One important note, though you’ll often hear that “humans are 98% monkey”, or some nonsense like that, the algorithms in [1] use what’s called a global alignment, and as a consequence, they’re extremely sensitive to changes in position, causing e.g., the Roma to have little more than chance in common with some people (i.e., about 25% of the mtDNA bases). This sensitivity is probably why the software in [1] is so powerful, and is able to predict ethnicity with about 80% accuracy, using mtDNA alone (which is pretty amazing). In contrast, NIH’s BLAST algorithm uses a local alignment, and so it deliberately seeks to maximize the number of matching bases, by shifting two genomes around, causing everyone to look the same, and therefore, throwing away valuable information about the genome.

Getting back to the core topic, if you pay attention to this limited set of facts, mtDNA is in the garbage as a driver of intelligence, and moreover, the role of poverty is not exactly clear either, since Russia is really poor compared to Norway and Sweden, and yet they have roughly the same IQs. So what is driving this? Cynically, I think IQ testing is really just testing for basic education (when you look at a map), which is absent in the truly poorest countries, but that doesn’t mean that we can’t debunk the connection between mtDNA and intelligence.

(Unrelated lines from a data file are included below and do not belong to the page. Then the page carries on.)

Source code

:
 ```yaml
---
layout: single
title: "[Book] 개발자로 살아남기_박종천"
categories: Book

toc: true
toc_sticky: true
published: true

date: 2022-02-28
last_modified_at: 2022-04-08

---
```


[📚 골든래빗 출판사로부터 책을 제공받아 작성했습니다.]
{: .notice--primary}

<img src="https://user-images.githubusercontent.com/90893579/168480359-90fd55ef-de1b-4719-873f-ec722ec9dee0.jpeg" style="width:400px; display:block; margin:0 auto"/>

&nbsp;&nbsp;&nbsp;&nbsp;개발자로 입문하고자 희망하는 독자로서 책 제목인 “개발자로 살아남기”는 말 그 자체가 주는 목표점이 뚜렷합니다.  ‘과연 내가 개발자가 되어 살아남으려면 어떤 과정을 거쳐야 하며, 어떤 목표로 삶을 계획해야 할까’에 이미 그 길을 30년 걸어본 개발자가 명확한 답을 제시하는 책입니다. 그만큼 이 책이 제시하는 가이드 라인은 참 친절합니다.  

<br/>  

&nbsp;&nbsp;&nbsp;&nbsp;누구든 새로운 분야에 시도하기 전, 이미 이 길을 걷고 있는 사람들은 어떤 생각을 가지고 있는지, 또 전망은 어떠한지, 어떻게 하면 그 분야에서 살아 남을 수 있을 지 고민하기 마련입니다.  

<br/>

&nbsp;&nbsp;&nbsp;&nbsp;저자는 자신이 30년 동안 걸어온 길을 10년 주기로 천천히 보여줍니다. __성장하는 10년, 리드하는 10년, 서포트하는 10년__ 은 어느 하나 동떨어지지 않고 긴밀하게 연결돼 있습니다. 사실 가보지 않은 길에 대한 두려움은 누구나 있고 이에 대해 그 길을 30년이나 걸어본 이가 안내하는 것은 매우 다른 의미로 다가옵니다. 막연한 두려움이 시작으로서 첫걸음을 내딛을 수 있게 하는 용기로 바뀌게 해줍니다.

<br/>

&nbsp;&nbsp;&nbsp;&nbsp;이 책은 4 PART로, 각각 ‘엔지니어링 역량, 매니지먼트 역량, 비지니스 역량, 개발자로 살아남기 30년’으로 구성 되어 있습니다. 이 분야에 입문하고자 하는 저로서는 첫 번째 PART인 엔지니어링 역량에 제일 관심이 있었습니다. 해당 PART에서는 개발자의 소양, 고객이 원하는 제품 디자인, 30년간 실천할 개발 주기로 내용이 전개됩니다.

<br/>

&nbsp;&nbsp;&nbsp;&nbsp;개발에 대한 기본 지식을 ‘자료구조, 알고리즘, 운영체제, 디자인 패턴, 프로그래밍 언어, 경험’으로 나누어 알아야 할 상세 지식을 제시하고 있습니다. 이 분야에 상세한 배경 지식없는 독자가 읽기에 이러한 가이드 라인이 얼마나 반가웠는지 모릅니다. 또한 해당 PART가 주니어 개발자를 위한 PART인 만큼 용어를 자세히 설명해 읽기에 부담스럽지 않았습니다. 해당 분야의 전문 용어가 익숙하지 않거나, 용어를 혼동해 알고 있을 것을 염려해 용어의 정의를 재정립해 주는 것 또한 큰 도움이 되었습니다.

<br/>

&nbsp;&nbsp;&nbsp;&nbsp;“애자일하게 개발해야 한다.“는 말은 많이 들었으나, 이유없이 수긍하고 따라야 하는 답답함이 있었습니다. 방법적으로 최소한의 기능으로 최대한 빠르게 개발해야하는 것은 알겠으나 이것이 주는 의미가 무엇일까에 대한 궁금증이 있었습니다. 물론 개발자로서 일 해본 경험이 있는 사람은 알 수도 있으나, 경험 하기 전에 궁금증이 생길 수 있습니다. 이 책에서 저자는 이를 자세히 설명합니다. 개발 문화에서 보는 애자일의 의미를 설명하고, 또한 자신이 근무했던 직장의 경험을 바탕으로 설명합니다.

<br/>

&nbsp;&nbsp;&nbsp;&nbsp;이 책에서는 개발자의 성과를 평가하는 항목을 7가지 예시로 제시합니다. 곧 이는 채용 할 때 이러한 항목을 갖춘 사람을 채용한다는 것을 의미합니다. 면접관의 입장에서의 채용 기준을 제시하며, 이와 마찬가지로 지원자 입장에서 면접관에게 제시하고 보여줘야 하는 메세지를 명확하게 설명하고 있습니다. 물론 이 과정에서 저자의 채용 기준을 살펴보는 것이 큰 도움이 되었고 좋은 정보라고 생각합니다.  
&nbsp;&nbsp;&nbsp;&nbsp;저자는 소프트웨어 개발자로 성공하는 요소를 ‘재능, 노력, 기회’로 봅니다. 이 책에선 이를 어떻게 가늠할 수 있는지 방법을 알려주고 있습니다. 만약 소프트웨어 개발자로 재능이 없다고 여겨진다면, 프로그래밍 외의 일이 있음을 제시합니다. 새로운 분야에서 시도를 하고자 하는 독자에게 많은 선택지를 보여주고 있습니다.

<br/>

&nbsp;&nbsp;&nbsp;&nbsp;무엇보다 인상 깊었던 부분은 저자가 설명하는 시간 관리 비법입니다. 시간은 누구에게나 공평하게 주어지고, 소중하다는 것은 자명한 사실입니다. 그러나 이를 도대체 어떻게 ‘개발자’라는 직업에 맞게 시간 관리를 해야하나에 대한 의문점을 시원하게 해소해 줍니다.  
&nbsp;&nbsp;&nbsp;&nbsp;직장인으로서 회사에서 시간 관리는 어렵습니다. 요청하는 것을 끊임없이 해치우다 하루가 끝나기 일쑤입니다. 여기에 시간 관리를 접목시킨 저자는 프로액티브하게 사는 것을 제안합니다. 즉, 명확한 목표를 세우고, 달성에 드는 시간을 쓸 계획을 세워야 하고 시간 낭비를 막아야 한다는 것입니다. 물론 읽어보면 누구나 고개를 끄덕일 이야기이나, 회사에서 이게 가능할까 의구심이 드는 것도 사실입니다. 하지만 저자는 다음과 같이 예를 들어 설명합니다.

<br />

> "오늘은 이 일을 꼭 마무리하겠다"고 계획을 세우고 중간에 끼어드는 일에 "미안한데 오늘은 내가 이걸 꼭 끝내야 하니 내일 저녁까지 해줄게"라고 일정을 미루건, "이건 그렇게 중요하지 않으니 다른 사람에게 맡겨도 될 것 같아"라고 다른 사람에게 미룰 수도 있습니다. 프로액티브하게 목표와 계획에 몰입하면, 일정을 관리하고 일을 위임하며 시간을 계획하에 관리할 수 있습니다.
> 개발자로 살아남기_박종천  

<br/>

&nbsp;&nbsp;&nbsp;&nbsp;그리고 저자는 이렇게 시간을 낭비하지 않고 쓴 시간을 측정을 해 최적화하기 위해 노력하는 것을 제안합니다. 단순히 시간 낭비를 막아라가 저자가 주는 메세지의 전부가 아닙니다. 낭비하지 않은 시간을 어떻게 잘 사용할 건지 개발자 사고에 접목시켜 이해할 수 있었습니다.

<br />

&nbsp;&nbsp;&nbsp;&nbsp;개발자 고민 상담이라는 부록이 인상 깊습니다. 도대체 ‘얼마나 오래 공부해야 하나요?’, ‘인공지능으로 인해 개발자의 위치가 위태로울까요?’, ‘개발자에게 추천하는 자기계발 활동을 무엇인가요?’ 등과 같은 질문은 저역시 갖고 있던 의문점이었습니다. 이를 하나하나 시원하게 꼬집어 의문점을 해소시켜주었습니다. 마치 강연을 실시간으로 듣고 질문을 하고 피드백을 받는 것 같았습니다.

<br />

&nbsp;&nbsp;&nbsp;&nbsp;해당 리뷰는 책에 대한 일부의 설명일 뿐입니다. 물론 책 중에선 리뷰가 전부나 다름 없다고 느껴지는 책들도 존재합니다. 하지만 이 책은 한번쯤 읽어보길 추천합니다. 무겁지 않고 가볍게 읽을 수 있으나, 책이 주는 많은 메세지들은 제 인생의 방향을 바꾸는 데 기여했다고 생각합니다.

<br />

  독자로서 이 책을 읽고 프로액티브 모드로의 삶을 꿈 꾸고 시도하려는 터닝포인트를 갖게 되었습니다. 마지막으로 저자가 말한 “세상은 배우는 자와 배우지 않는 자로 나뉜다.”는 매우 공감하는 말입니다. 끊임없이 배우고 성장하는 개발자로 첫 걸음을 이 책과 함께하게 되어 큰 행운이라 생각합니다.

But to be clear, I do think intelligence is genetic, and in anomalous cases like Finland, Cambodia, and Suriname, IQ becomes something interesting, because it’s at least a test. I just doubt it’s mtDNA driving the bus.

Some Answers from Computer Science

Even if we posit arguendo (which is not very nice) that there’s something wrong with Roma mtDNA, this would simply imply that they have low energy per unit of time, perhaps as a function of fixed caloric intake and environment. To make this less abstract, let’s fix a Norwegian guy (not Roma) and a Russian guy (Roma), and give them the same food, education, climate, environment, clothes, etc., over a lifetime. Under this assumption, the Russian guy will produce less energy over his lifetime, and therefore, his brain has a lower output. But this is garbage as an argument, for mechanical reasons: if the Russian guy has a more efficient brain, then he doesn’t need as much power to run his brain. As a consequence, his output over a lifetime could in fact be higher.

To make things completely concrete, if you use a brute force method to sort a list of 10 letters, you’ll have to perform 10! = 3,628,800 calculations. If you instead use my parallel method, you’ll have to make between 3 and 4 calculations. As you can plainly see, there is an ocean between these two approaches to solving even the simple problem of sorting a list. As a consequence, the most sensible answer is, in my opinion, that brain structure controls for intelligence, for the simple reason, that it encodes the algorithms we use to solve the problems we face every day. Some people have fast ones, some people have dumb ones, and then there’s (probably) most people in the middle.

Returning to the birds versus dogs analogy, I think it’s not ridiculous to argue that birds have vastly more efficient brains than dogs, that something along the lines of computational efficiency is taking place in the brain of a bird, that allows it to perform complex tasks, with a smaller, presumably lower-energy brain. For the same reasons, this could explain the obvious fact that some people are wildly more intelligent than others, despite (possibly) having the same maternal line. Because intelligence varies within a given ethnicity, I can tell you that you are e.g., Norwegian, with high accuracy using just your mtDNA, but there’s no way of knowing (to my knowledge) whether you’re one of the dumb ones. This doesn’t preclude identifying deficiencies in mtDNA that will make you dangerously ill, and therefore not very bright, but it just doesn’t make sense that the means of power-production controls the most complex structure in the Universe –

It’s a single bean, in an ocean of genetic information.